Dataset entries:
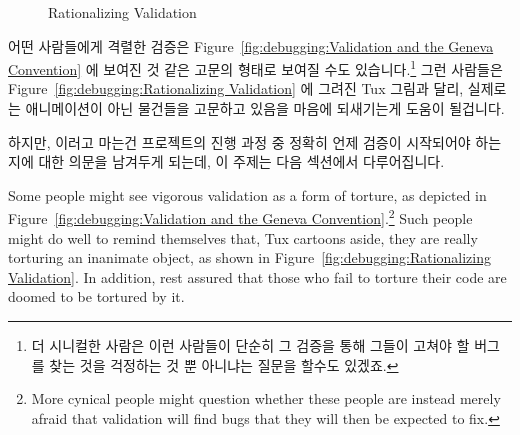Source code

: \begin{figure}[tb]
\centering
{}
\caption{Rationalizing Validation}
\end{figure}

어떤 사람들에게 격렬한 검증은
Figure~\ref{fig:debugging:Validation and the Geneva Convention} 에 보여진 것
같은 고문의 형태로 보여질 수도 있습니다.\footnote{
	더 시니컬한 사람은 이런 사람들이 단순히 그 검증을 통해 그들이 고쳐야 할
	버그를 찾는 것을 걱정하는 것 뿐 아니냐는 질문을 할수도 있겠죠.}
그런 사람들은
Figure~\ref{fig:debugging:Rationalizing Validation} 에 그려진 Tux 그림과 달리,
실제로는 애니메이션이 아닌 물건들을 고문하고 있음을 마음에 되새기는게 도움이
될겁니다.

하지만, 이러고 마는건 프로젝트의 진행 과정 중 정확히 언제 검증이 시작되어야
하는지에 대한 의문을 남겨두게 되는데, 이 주제는 다음 섹션에서 다루어집니다.
\iffalse

Some people might see vigorous validation as a form of torture, as
depicted in
Figure~\ref{fig:debugging:Validation and the Geneva Convention}.\footnote{
	More cynical people might question whether these people are instead
	merely afraid that validation will find bugs that they will then
	be expected to fix.}
Such people might do well to remind themselves that, Tux cartoons aside,
they are really torturing an inanimate object, as shown in
Figure~\ref{fig:debugging:Rationalizing Validation}.
In addition, rest assured that those who fail to torture their code are
doomed to be tortured by it.

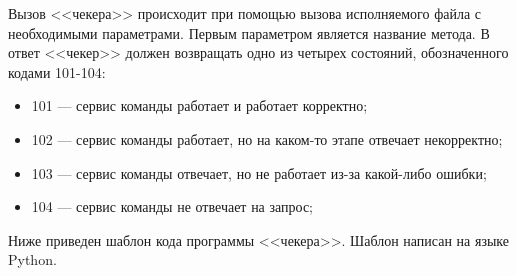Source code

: Вызов <<чекера>> происходит при помощью вызова исполняемого файла с необходимыми параметрами. Первым параметром является название метода. 
В ответ <<чекер>> должен возвращать одно из четырех состояний, обозначенного кодами 101-104:
\begin{itemize}
\item 101 --- сервис команды работает и работает корректно;
\item 102 --- сервис команды работает, но на каком-то этапе отвечает некорректно;
\item 103 --- сервис команды отвечает, но не работает из-за какой-либо ошибки; 
\item 104 --- сервис команды не отвечает на запрос;
\end{itemize}


\clearpage
Ниже приведен шаблон кода программы <<чекера>>. Шаблон написан на языке Python.




\clearpage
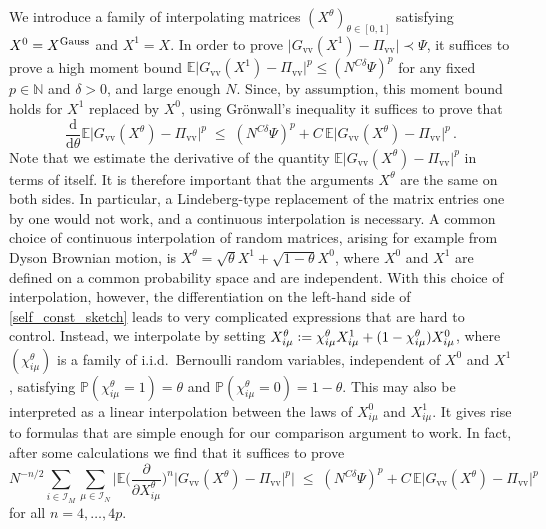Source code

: \documentclass[11pt]{article} %
\numberwithin{equation}{section}
\numberwithin{figure}{section}
\theoremstyle{plain} %
\theoremstyle{definition} %
\newcommand{\f}[1]{\boldsymbol{\mathrm{#1}}} %
\renewcommand{\cal}{\mathcal}
\newcommand{\txt}[1]{\text{\rm{#1}}}
\renewcommand{\P}{\mathbb{P}}
\newcommand{\E}{\mathbb{E}}
\newcommand{\N}{\mathbb{N}}
\newcommand{\dd}{\mathrm{d}}
\newcommand*{\deq}{\mathrel{\vcenter{\baselineskip0.65ex \lineskiplimit0pt \hbox{.}\hbox{.}}}=}
\renewcommand{\leq}{\leqslant}
\newcommand{\pbb}[1]{\biggl({#1}\biggr)}
\newcommand{\abs}[1]{\lvert #1 \rvert}
\newcommand{\absb}[1]{\bigl\lvert #1 \bigr\rvert}
\newcommand{\absBB}[1]{\Biggl\lvert #1 \Biggr\rvert}
\begin{document}
We introduce a family of interpolating matrices $(X^\theta)_{\theta \in [0,1]}$ satisfying $X^0 = X^{\txt{Gauss}}$ and $X^1 = X$. In order to prove $\abs{G_{\f v \f v}(X^1) - \Pi_{\f v \f v}} \prec \Psi$, it suffices to prove a high moment bound $\E \absb{G_{\f v \f v}(X^1) - \Pi_{\f v \f v}}^p \leq (N^{C \delta} \Psi)^p$ for any fixed $p \in \N$ and $\delta > 0$, and large enough $N$. Since, by assumption, this moment bound holds for $X^1$ replaced by $X^0$, using Gr\"onwall's inequality it suffices to prove that
\begin{equation} \label{self_const_sketch}
\frac{\dd}{ \dd \theta} \E \absb{G_{\f v \f v}(X^\theta) - \Pi_{\f v \f v}}^p \;\leq\; (N^{C \delta} \Psi)^p + C \, \E \absb{G_{\f v \f v}(X^\theta) - \Pi_{\f v \f v}}^p\,.
\end{equation}
Note that we estimate the derivative of the quantity $\E \absb{G_{\f v \f v}(X^\theta) - \Pi_{\f v \f v}}^p$ in terms of itself. It is therefore  important that the arguments $X^\theta$ are the same on both sides. In particular, a Lindeberg-type replacement of the matrix entries one by one would not work, and a continuous interpolation is necessary.  A common choice of continuous interpolation of random matrices, arising for example from Dyson Brownian motion, is $X^\theta = \sqrt{\theta} X^1 + \sqrt{1 - \theta} X^0$, where $X^0$ and $X^1$ are defined on a common probability space and are independent. With this choice of interpolation, however, the differentiation on the left-hand side of \eqref{self_const_sketch} leads to very complicated expressions that are hard to control. Instead, we interpolate by setting
$X^\theta_{i \mu} \deq \chi^\theta_{i\mu} X^1_{i \mu} + (1 - \chi^\theta_{i \mu}) X^0_{i \mu}$,
where $(\chi^\theta_{i \mu})$ is a family of i.i.d.\ Bernoulli random variables, independent of $X^0$ and $X^1$, satisfying $\P(\chi^\theta_{i \mu} = 1) = \theta$ and $\P(\chi^\theta_{i \mu} = 0) = 1 - \theta$. This may also be interpreted as a linear interpolation between the laws of $X^0_{i \mu}$ and $X^1_{i \mu}$. It gives rise to formulas that are simple enough for our comparison argument to work. In fact, after some calculations we find that it suffices to prove
\begin{equation} \label{sketch_main_est}
N^{-n/2} \sum_{i \in \cal I_M} \sum_{\mu \in \cal I_N} \absBB{\E \pbb{\frac{\partial}{\partial X^\theta_{i \mu}}}^n \absb{G_{\f v \f v}(X^\theta) - \Pi_{\f v \f v}}^p} \;\leq\; (N^{C \delta} \Psi)^p + C \, \E \absb{G_{\f v \f v}(X^\theta) - \Pi_{\f v \f v}}^p
\end{equation}
for all $n = 4, \dots, 4p$.
\end{document}
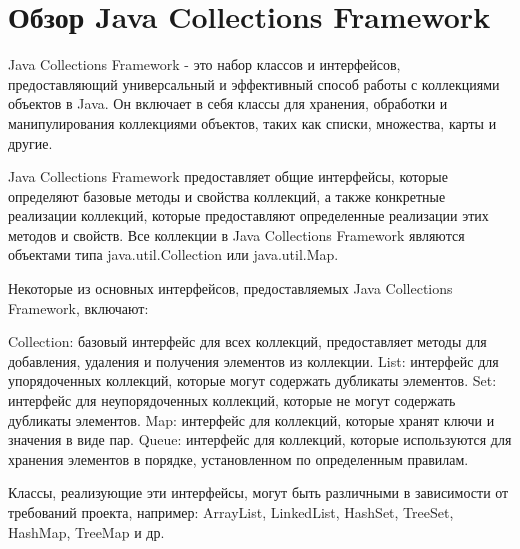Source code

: \section{Обзор Java Collections Framework}
Java Collections Framework - это набор классов и интерфейсов, предоставляющий универсальный и эффективный способ работы с коллекциями объектов в Java. Он включает в себя классы для хранения, обработки и манипулирования коллекциями объектов, таких как списки, множества, карты и другие.

Java Collections Framework предоставляет общие интерфейсы, которые определяют базовые методы и свойства коллекций, а также конкретные реализации коллекций, которые предоставляют определенные реализации этих методов и свойств. Все коллекции в Java Collections Framework являются объектами типа java.util.Collection или java.util.Map.

Некоторые из основных интерфейсов, предоставляемых Java \newline Collections Framework, включают:

    Collection: базовый интерфейс для всех коллекций, предоставляет методы для добавления, удаления и получения элементов из коллекции.
    List: интерфейс для упорядоченных коллекций, которые могут содержать дубликаты элементов.
    Set: интерфейс для неупорядоченных коллекций, которые не могут содержать дубликаты элементов.
    Map: интерфейс для коллекций, которые хранят ключи и значения в виде пар.
    Queue: интерфейс для коллекций, которые используются для хранения элементов в порядке, установленном по определенным правилам.

Классы, реализующие эти интерфейсы, могут быть различными в зависимости от требований проекта, например: ArrayList, LinkedList, HashSet, TreeSet, HashMap, TreeMap и др.

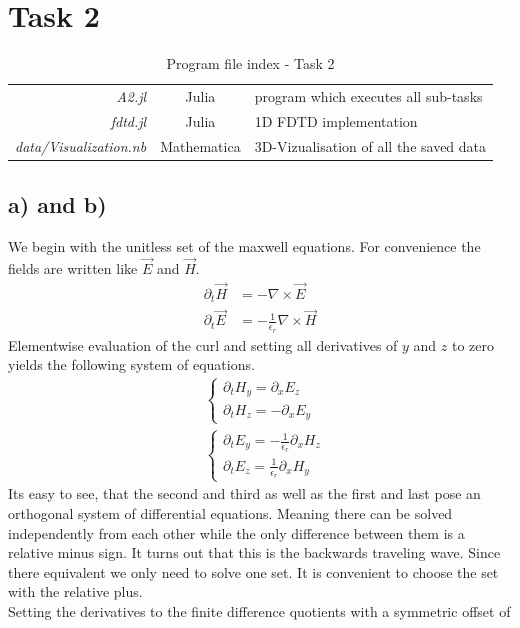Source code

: \documentclass[12pt,a4paper]{article}
\begin{document}
\section*{Task 2}
	\begin{table}[H]
		\caption{Program file index - Task 2}
		\begin{tabular}{r|c|l}
			\textit{A2.jl} & Julia & program which executes all sub-tasks \\
			\textit{fdtd.jl} & Julia & 1D FDTD implementation \\
			\textit{data/Visualization.nb} & Mathematica & 3D-Vizualisation of all the saved data
		\end{tabular}
	\end{table}
	\subsection*{a) and b)}
		We begin with the unitless set of the maxwell equations. For convenience the fields are written like \(\vec{E}\)
		and \(\vec{H}\).
		\begin{align}
			\partial_t\vec{H}&=-\nabla\times\vec{E} \\
			\partial_t\vec{E}&=-\frac{1}{\epsilon_r}\nabla\times\vec{H}
		\end{align}
		Elementwise evaluation of the curl and setting all derivatives of \(y\) and \(z\) to zero yields
		the following system of equations.
		\begin{align}
			&\begin{cases}
				\partial_t H_y=\partial_x E_z \\
				\partial_t H_z=-\partial_x E_y
			\end{cases}\\
			&\begin{cases}
				\partial_t E_y=-\frac{1}{\epsilon_r}\partial_x H_z \\
				\partial_t E_z=\frac{1}{\epsilon_r}\partial_x H_y
			\end{cases}
		\end{align}
		Its easy to see, that the second and third as well as the first and last pose an orthogonal
		system of differential equations. Meaning there can be solved independently from each other
		while the only difference between them is a relative minus sign. It turns out that this is
		the backwards traveling wave. Since there equivalent we only need to solve one set. It is
		convenient to choose the set with the relative plus.\\
		Setting the derivatives to the finite difference quotients with a symmetric offset of
\end{document}
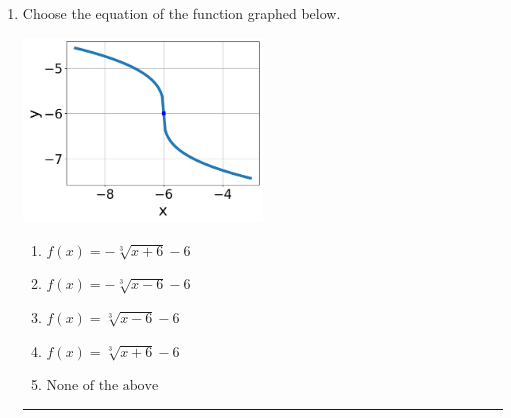 \documentclass[14pt]{extbook}
\newcommand{\litem}[1]{\item#1\hspace*{-1cm}\rule{\textwidth}{0.4pt}}
\begin{document}
\begin{enumerate}
\litem{
Choose the equation of the function graphed below.
\begin{center}
    \includegraphics[width=0.5\textwidth]{../Figures/radicalGraphToEquationB.png}
\end{center}
\begin{enumerate}[label=\Alph*.]
\item \( f(x) = - \sqrt[3]{x + 6} - 6 \)
\item \( f(x) = - \sqrt[3]{x - 6} - 6 \)
\item \( f(x) = \sqrt[3]{x - 6} - 6 \)
\item \( f(x) = \sqrt[3]{x + 6} - 6 \)
\item \( \text{None of the above} \)


\end{enumerate}}
\end{enumerate}
\end{document}
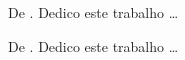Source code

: \begin{dedicatoria}
\vspace*{\fill}
\vspace*{\fill}
\vspace*{\fill}
\vspace*{\fill}
\vspace*{\fill}
\vspace*{\fill}
De \imprimirAutorUm.
\newline
Dedico este trabalho \ldots 

\vspace*{\fill}
De \imprimirAutorDois.
\newline
Dedico este trabalho \ldots

\end{dedicatoria}
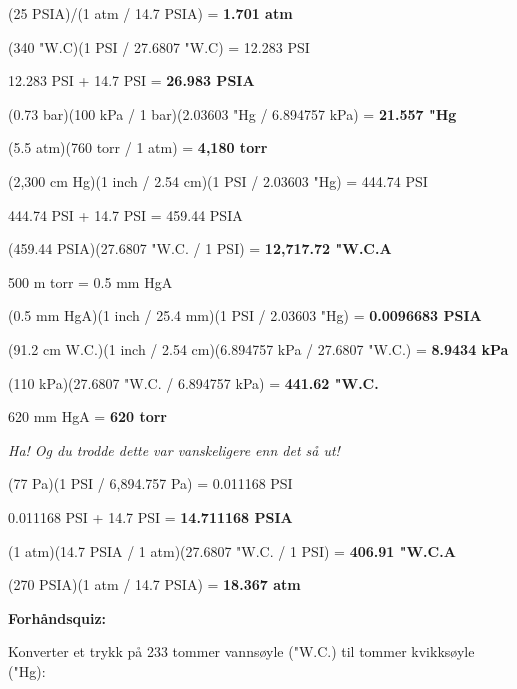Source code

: \vskip 10pt

(25 PSIA)/(1 atm / 14.7 PSIA) = {\bf 1.701 atm}

\vskip 10pt

(340 "W.C)(1 PSI / 27.6807 "W.C) = 12.283 PSI

12.283 PSI + 14.7 PSI = {\bf 26.983 PSIA}

\vskip 10pt

(0.73 bar)(100 kPa / 1 bar)(2.03603 "Hg / 6.894757 kPa) = {\bf 21.557 "Hg}

\vskip 10pt

(5.5 atm)(760 torr / 1 atm) = {\bf 4,180 torr}

\vskip 10pt

(2,300 cm Hg)(1 inch / 2.54 cm)(1 PSI / 2.03603 "Hg) = 444.74 PSI

444.74 PSI + 14.7 PSI = 459.44 PSIA

(459.44 PSIA)(27.6807 "W.C. / 1 PSI) = {\bf 12,717.72 "W.C.A}

\vskip 10pt

500 m torr = 0.5 mm HgA

(0.5 mm HgA)(1 inch / 25.4 mm)(1 PSI / 2.03603 "Hg) = {\bf 0.0096683 PSIA}

\vskip 10pt

(91.2 cm W.C.)(1 inch / 2.54 cm)(6.894757 kPa / 27.6807 "W.C.) = {\bf 8.9434 kPa}

\vskip 10pt

(110 kPa)(27.6807 "W.C. / 6.894757 kPa) = {\bf 441.62 "W.C.}

\vskip 10pt

620 mm HgA = {\bf 620 torr}

{\it Ha! Og du trodde dette var vanskeligere enn det så ut!}

\vskip 10pt

(77 Pa)(1 PSI / 6,894.757 Pa) = 0.011168 PSI

0.011168 PSI + 14.7 PSI = {\bf 14.711168 PSIA}

\vskip 10pt

(1 atm)(14.7 PSIA / 1 atm)(27.6807 "W.C. / 1 PSI) = {\bf 406.91 "W.C.A}

\vskip 10pt

(270 PSIA)(1 atm / 14.7 PSIA) = {\bf 18.367 atm}







\vfil \eject

\noindent
{\bf Forhåndsquiz:}

Konverter et trykk på 233 tommer vannsøyle ("W.C.) til tommer kvikksøyle ("Hg):

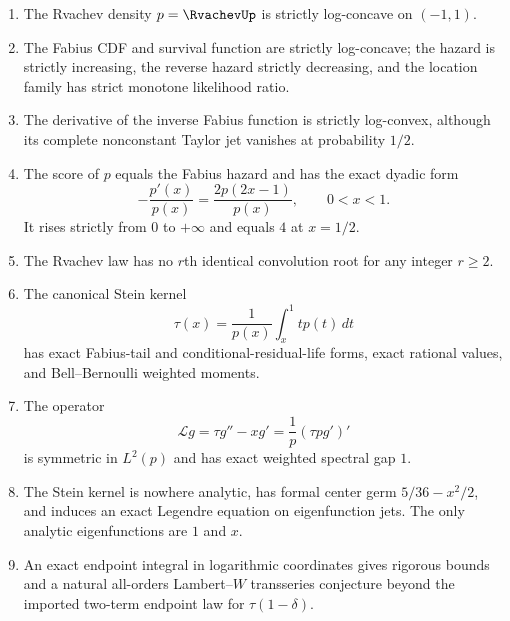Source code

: \documentclass[11pt,oneside]{article}
\theoremstyle{definition}
\theoremstyle{remark}
\begin{document}
\begin{enumerate}[label=\textbf{R\arabic*.},leftmargin=3.2em]
\item The Rvachev density $p=\RvachevUp$ is strictly log-concave on $(-1,1)$.
\item The Fabius CDF and survival function are strictly log-concave; the hazard is strictly increasing, the reverse hazard strictly decreasing, and the location family has strict monotone likelihood ratio.
\item The derivative of the inverse Fabius function is strictly log-convex, although its complete nonconstant Taylor jet vanishes at probability $1/2$.
\item The score of $p$ equals the Fabius hazard and has the exact dyadic form
\[
 -\frac{p'(x)}{p(x)}=\frac{2p(2x-1)}{p(x)},\qquad 0<x<1.
\]
It rises strictly from $0$ to $+\infty$ and equals $4$ at $x=1/2$.
\item The Rvachev law has no $r$th identical convolution root for any integer $r\ge2$.
\item The canonical Stein kernel
\[
 \tau(x)=\frac{1}{p(x)}\int_x^1 t p(t)\,dt
\]
has exact Fabius-tail and conditional-residual-life forms, exact rational values,
and Bell--Bernoulli weighted moments.
\item The operator
\[
 \mathcal L g=\tau g''-xg'=\frac1p(\tau p g')'
\]
is symmetric in $L^2(p)$ and has exact weighted spectral gap $1$.
\item The Stein kernel is nowhere analytic, has formal center germ
$5/36-x^2/2$, and induces an exact Legendre equation on eigenfunction jets.
The only analytic eigenfunctions are $1$ and $x$.
\item An exact endpoint integral in logarithmic coordinates gives rigorous bounds
and a natural all-orders Lambert--$W$ transseries conjecture beyond the imported
two-term endpoint law for $\tau(1-\delta)$.
\end{enumerate}
\end{document}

* Your assignment *
Return each line of the records above in which the word "concave" occurs.

* Reply to the task *
\item The Rvachev density $p=\RvachevUp$ is strictly log-concave on $(-1,1)$.
\item The Fabius CDF and survival function are strictly log-concave; the hazard is strictly increasing, the reverse hazard strictly decreasing, and the location family has strict monotone likelihood ratio.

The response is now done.